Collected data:
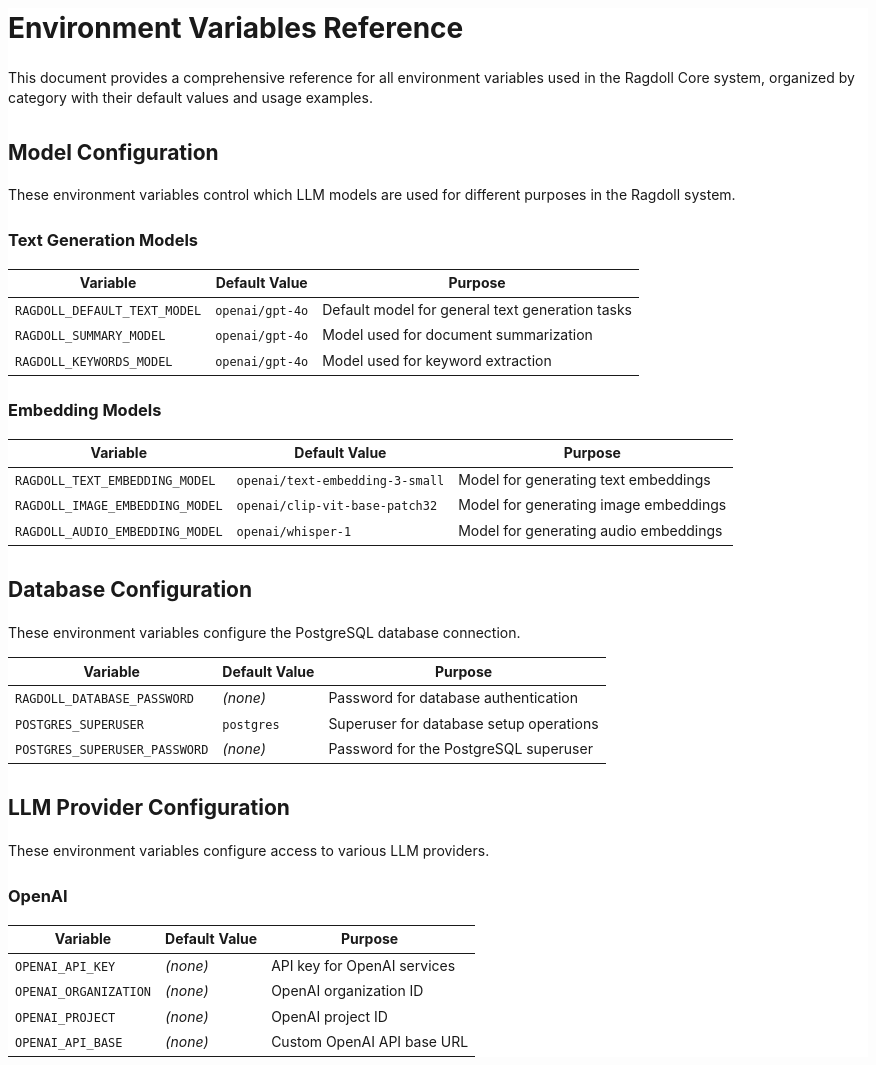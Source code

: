 # Environment Variables Reference

This document provides a comprehensive reference for all environment variables used in the Ragdoll Core system, organized by category with their default values and usage examples.

## Model Configuration

These environment variables control which LLM models are used for different purposes in the Ragdoll system.

### Text Generation Models

| Variable | Default Value | Purpose |
|----------|---------------|---------|
| `RAGDOLL_DEFAULT_TEXT_MODEL` | `openai/gpt-4o` | Default model for general text generation tasks |
| `RAGDOLL_SUMMARY_MODEL` | `openai/gpt-4o` | Model used for document summarization |
| `RAGDOLL_KEYWORDS_MODEL` | `openai/gpt-4o` | Model used for keyword extraction |

### Embedding Models

| Variable | Default Value | Purpose |
|----------|---------------|---------|
| `RAGDOLL_TEXT_EMBEDDING_MODEL` | `openai/text-embedding-3-small` | Model for generating text embeddings |
| `RAGDOLL_IMAGE_EMBEDDING_MODEL` | `openai/clip-vit-base-patch32` | Model for generating image embeddings |
| `RAGDOLL_AUDIO_EMBEDDING_MODEL` | `openai/whisper-1` | Model for generating audio embeddings |

## Database Configuration

These environment variables configure the PostgreSQL database connection.

| Variable | Default Value | Purpose |
|----------|---------------|---------|
| `RAGDOLL_DATABASE_PASSWORD` | _(none)_ | Password for database authentication |
| `POSTGRES_SUPERUSER` | `postgres` | Superuser for database setup operations |
| `POSTGRES_SUPERUSER_PASSWORD` | _(none)_ | Password for the PostgreSQL superuser |

## LLM Provider Configuration

These environment variables configure access to various LLM providers.

### OpenAI

| Variable | Default Value | Purpose |
|----------|---------------|---------|
| `OPENAI_API_KEY` | _(none)_ | API key for OpenAI services |
| `OPENAI_ORGANIZATION` | _(none)_ | OpenAI organization ID |
| `OPENAI_PROJECT` | _(none)_ | OpenAI project ID |
| `OPENAI_API_BASE` | _(none)_ | Custom OpenAI API base URL |
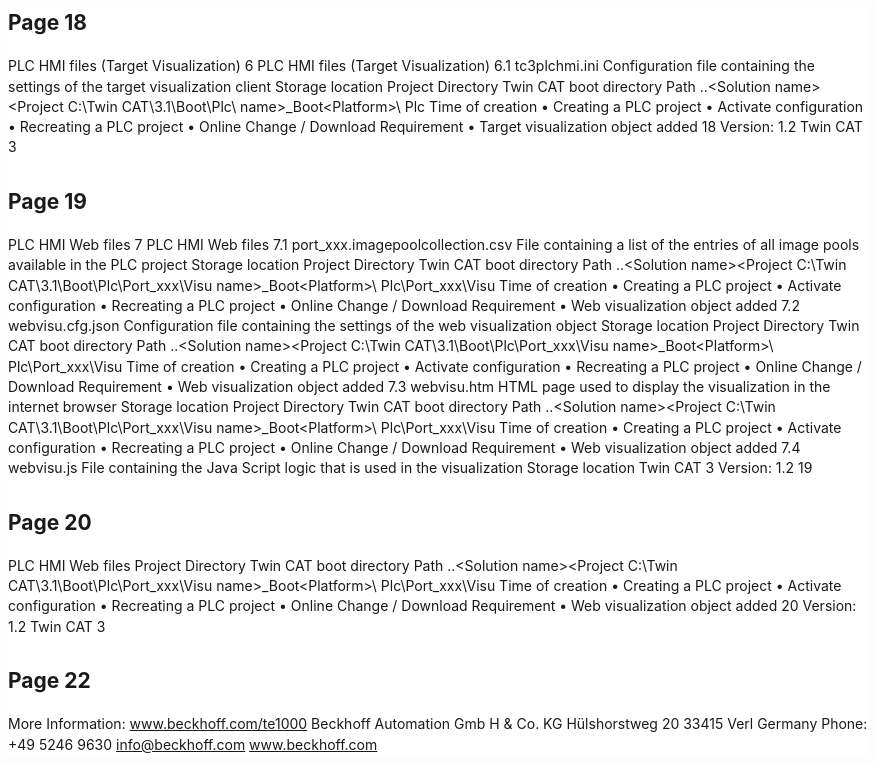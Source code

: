 ## Page 18

PLC HMI files (Target Visualization) 6 PLC HMI files (Target Visualization) 6.1 tc3plchmi.ini Configuration file containing the settings of the target visualization client Storage location Project Directory Twin CAT boot directory Path ..\<Solution name>\<Project C:\Twin CAT\3.1\Boot\Plc\ name>\_Boot\<Platform>\ Plc Time of creation • Creating a PLC project • Activate configuration • Recreating a PLC project • Online Change / Download Requirement • Target visualization object added 18 Version: 1.2 Twin CAT 3

## Page 19

PLC HMI Web files 7 PLC HMI Web files 7.1 port_xxx.imagepoolcollection.csv File containing a list of the entries of all image pools available in the PLC project Storage location Project Directory Twin CAT boot directory Path ..\<Solution name>\<Project C:\Twin CAT\3.1\Boot\Plc\Port_xxx\Visu name>\_Boot\<Platform>\ Plc\Port_xxx\Visu Time of creation • Creating a PLC project • Activate configuration • Recreating a PLC project • Online Change / Download Requirement • Web visualization object added 7.2 webvisu.cfg.json Configuration file containing the settings of the web visualization object Storage location Project Directory Twin CAT boot directory Path ..\<Solution name>\<Project C:\Twin CAT\3.1\Boot\Plc\Port_xxx\Visu name>\_Boot\<Platform>\ Plc\Port_xxx\Visu Time of creation • Creating a PLC project • Activate configuration • Recreating a PLC project • Online Change / Download Requirement • Web visualization object added 7.3 webvisu.htm HTML page used to display the visualization in the internet browser Storage location Project Directory Twin CAT boot directory Path ..\<Solution name>\<Project C:\Twin CAT\3.1\Boot\Plc\Port_xxx\Visu name>\_Boot\<Platform>\ Plc\Port_xxx\Visu Time of creation • Creating a PLC project • Activate configuration • Recreating a PLC project • Online Change / Download Requirement • Web visualization object added 7.4 webvisu.js File containing the Java Script logic that is used in the visualization Storage location Twin CAT 3 Version: 1.2 19

## Page 20

PLC HMI Web files Project Directory Twin CAT boot directory Path ..\<Solution name>\<Project C:\Twin CAT\3.1\Boot\Plc\Port_xxx\Visu name>\_Boot\<Platform>\ Plc\Port_xxx\Visu Time of creation • Creating a PLC project • Activate configuration • Recreating a PLC project • Online Change / Download Requirement • Web visualization object added 20 Version: 1.2 Twin CAT 3

## Page 22

More Information: www.beckhoff.com/te1000 Beckhoff Automation Gmb H & Co. KG Hülshorstweg 20 33415 Verl Germany Phone: +49 5246 9630 info@beckhoff.com www.beckhoff.com

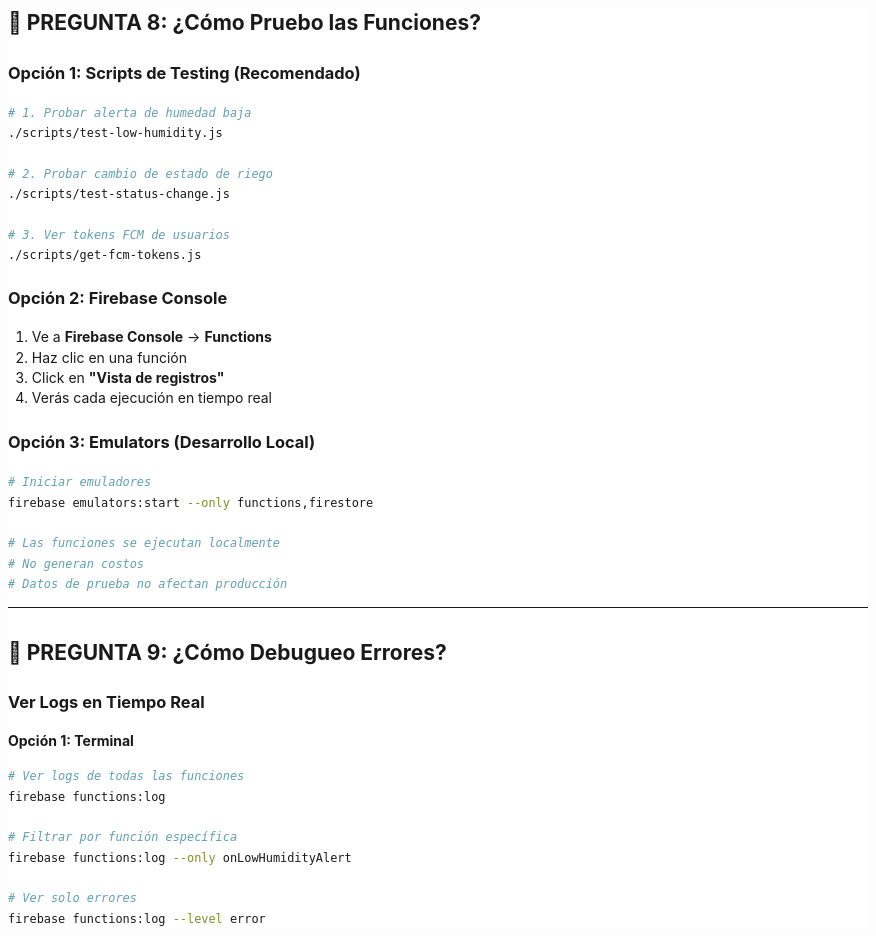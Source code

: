 ## 🧪 PREGUNTA 8: ¿Cómo Pruebo las Funciones?

### Opción 1: Scripts de Testing (Recomendado)

```bash
# 1. Probar alerta de humedad baja
./scripts/test-low-humidity.js

# 2. Probar cambio de estado de riego
./scripts/test-status-change.js

# 3. Ver tokens FCM de usuarios
./scripts/get-fcm-tokens.js
```

### Opción 2: Firebase Console

1. Ve a **Firebase Console** → **Functions**
2. Haz clic en una función
3. Click en **"Vista de registros"**
4. Verás cada ejecución en tiempo real

### Opción 3: Emulators (Desarrollo Local)

```bash
# Iniciar emuladores
firebase emulators:start --only functions,firestore

# Las funciones se ejecutan localmente
# No generan costos
# Datos de prueba no afectan producción
```

---

## 🐛 PREGUNTA 9: ¿Cómo Debugueo Errores?

### Ver Logs en Tiempo Real

**Opción 1: Terminal**

```bash
# Ver logs de todas las funciones
firebase functions:log

# Filtrar por función específica
firebase functions:log --only onLowHumidityAlert

# Ver solo errores
firebase functions:log --level error
```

**ACTION ITEM**
Every record above needs to be repeated exactly; pictures are to be left out.

**EXERCISE SOLUTION**
Source code

: # Environment Variables Reference

This document provides a comprehensive reference for all environment variables used in the Ragdoll Core system, organized by category with their default values and usage examples.

## Model Configuration

These environment variables control which LLM models are used for different purposes in the Ragdoll system.

### Text Generation Models

| Variable | Default Value | Purpose |
|----------|---------------|---------|
| `RAGDOLL_DEFAULT_TEXT_MODEL` | `openai/gpt-4o` | Default model for general text generation tasks |
| `RAGDOLL_SUMMARY_MODEL` | `openai/gpt-4o` | Model used for document summarization |
| `RAGDOLL_KEYWORDS_MODEL` | `openai/gpt-4o` | Model used for keyword extraction |

### Embedding Models

| Variable | Default Value | Purpose |
|----------|---------------|---------|
| `RAGDOLL_TEXT_EMBEDDING_MODEL` | `openai/text-embedding-3-small` | Model for generating text embeddings |
| `RAGDOLL_IMAGE_EMBEDDING_MODEL` | `openai/clip-vit-base-patch32` | Model for generating image embeddings |
| `RAGDOLL_AUDIO_EMBEDDING_MODEL` | `openai/whisper-1` | Model for generating audio embeddings |

## Database Configuration

These environment variables configure the PostgreSQL database connection.

| Variable | Default Value | Purpose |
|----------|---------------|---------|
| `RAGDOLL_DATABASE_PASSWORD` | _(none)_ | Password for database authentication |
| `POSTGRES_SUPERUSER` | `postgres` | Superuser for database setup operations |
| `POSTGRES_SUPERUSER_PASSWORD` | _(none)_ | Password for the PostgreSQL superuser |

## LLM Provider Configuration

These environment variables configure access to various LLM providers.

### OpenAI

| Variable | Default Value | Purpose |
|----------|---------------|---------|
| `OPENAI_API_KEY` | _(none)_ | API key for OpenAI services |
| `OPENAI_ORGANIZATION` | _(none)_ | OpenAI organization ID |
| `OPENAI_PROJECT` | _(none)_ | OpenAI project ID |
| `OPENAI_API_BASE` | _(none)_ | Custom OpenAI API base URL |
Source code

: ## Page 18

PLC HMI files (Target Visualization) 6 PLC HMI files (Target Visualization) 6.1 tc3plchmi.ini Configuration file containing the settings of the target visualization client Storage location Project Directory Twin CAT boot directory Path ..\<Solution name>\<Project C:\Twin CAT\3.1\Boot\Plc\ name>\_Boot\<Platform>\ Plc Time of creation • Creating a PLC project • Activate configuration • Recreating a PLC project • Online Change / Download Requirement • Target visualization object added 18 Version: 1.2 Twin CAT 3

## Page 19

PLC HMI Web files 7 PLC HMI Web files 7.1 port_xxx.imagepoolcollection.csv File containing a list of the entries of all image pools available in the PLC project Storage location Project Directory Twin CAT boot directory Path ..\<Solution name>\<Project C:\Twin CAT\3.1\Boot\Plc\Port_xxx\Visu name>\_Boot\<Platform>\ Plc\Port_xxx\Visu Time of creation • Creating a PLC project • Activate configuration • Recreating a PLC project • Online Change / Download Requirement • Web visualization object added 7.2 webvisu.cfg.json Configuration file containing the settings of the web visualization object Storage location Project Directory Twin CAT boot directory Path ..\<Solution name>\<Project C:\Twin CAT\3.1\Boot\Plc\Port_xxx\Visu name>\_Boot\<Platform>\ Plc\Port_xxx\Visu Time of creation • Creating a PLC project • Activate configuration • Recreating a PLC project • Online Change / Download Requirement • Web visualization object added 7.3 webvisu.htm HTML page used to display the visualization in the internet browser Storage location Project Directory Twin CAT boot directory Path ..\<Solution name>\<Project C:\Twin CAT\3.1\Boot\Plc\Port_xxx\Visu name>\_Boot\<Platform>\ Plc\Port_xxx\Visu Time of creation • Creating a PLC project • Activate configuration • Recreating a PLC project • Online Change / Download Requirement • Web visualization object added 7.4 webvisu.js File containing the Java Script logic that is used in the visualization Storage location Twin CAT 3 Version: 1.2 19

## Page 20

PLC HMI Web files Project Directory Twin CAT boot directory Path ..\<Solution name>\<Project C:\Twin CAT\3.1\Boot\Plc\Port_xxx\Visu name>\_Boot\<Platform>\ Plc\Port_xxx\Visu Time of creation • Creating a PLC project • Activate configuration • Recreating a PLC project • Online Change / Download Requirement • Web visualization object added 20 Version: 1.2 Twin CAT 3

## Page 22

More Information: www.beckhoff.com/te1000 Beckhoff Automation Gmb H & Co. KG Hülshorstweg 20 33415 Verl Germany Phone: +49 5246 9630 info@beckhoff.com www.beckhoff.com

Source code

: ## 🧪 PREGUNTA 8: ¿Cómo Pruebo las Funciones?

### Opción 1: Scripts de Testing (Recomendado)

```bash
# 1. Probar alerta de humedad baja
./scripts/test-low-humidity.js

# 2. Probar cambio de estado de riego
./scripts/test-status-change.js

# 3. Ver tokens FCM de usuarios
./scripts/get-fcm-tokens.js
```

### Opción 2: Firebase Console

1. Ve a **Firebase Console** → **Functions**
2. Haz clic en una función
3. Click en **"Vista de registros"**
4. Verás cada ejecución en tiempo real

### Opción 3: Emulators (Desarrollo Local)

```bash
# Iniciar emuladores
firebase emulators:start --only functions,firestore

# Las funciones se ejecutan localmente
# No generan costos
# Datos de prueba no afectan producción
```

---

## 🐛 PREGUNTA 9: ¿Cómo Debugueo Errores?

### Ver Logs en Tiempo Real

**Opción 1: Terminal**

```bash
# Ver logs de todas las funciones
firebase functions:log

# Filtrar por función específica
firebase functions:log --only onLowHumidityAlert

# Ver solo errores
firebase functions:log --level error
```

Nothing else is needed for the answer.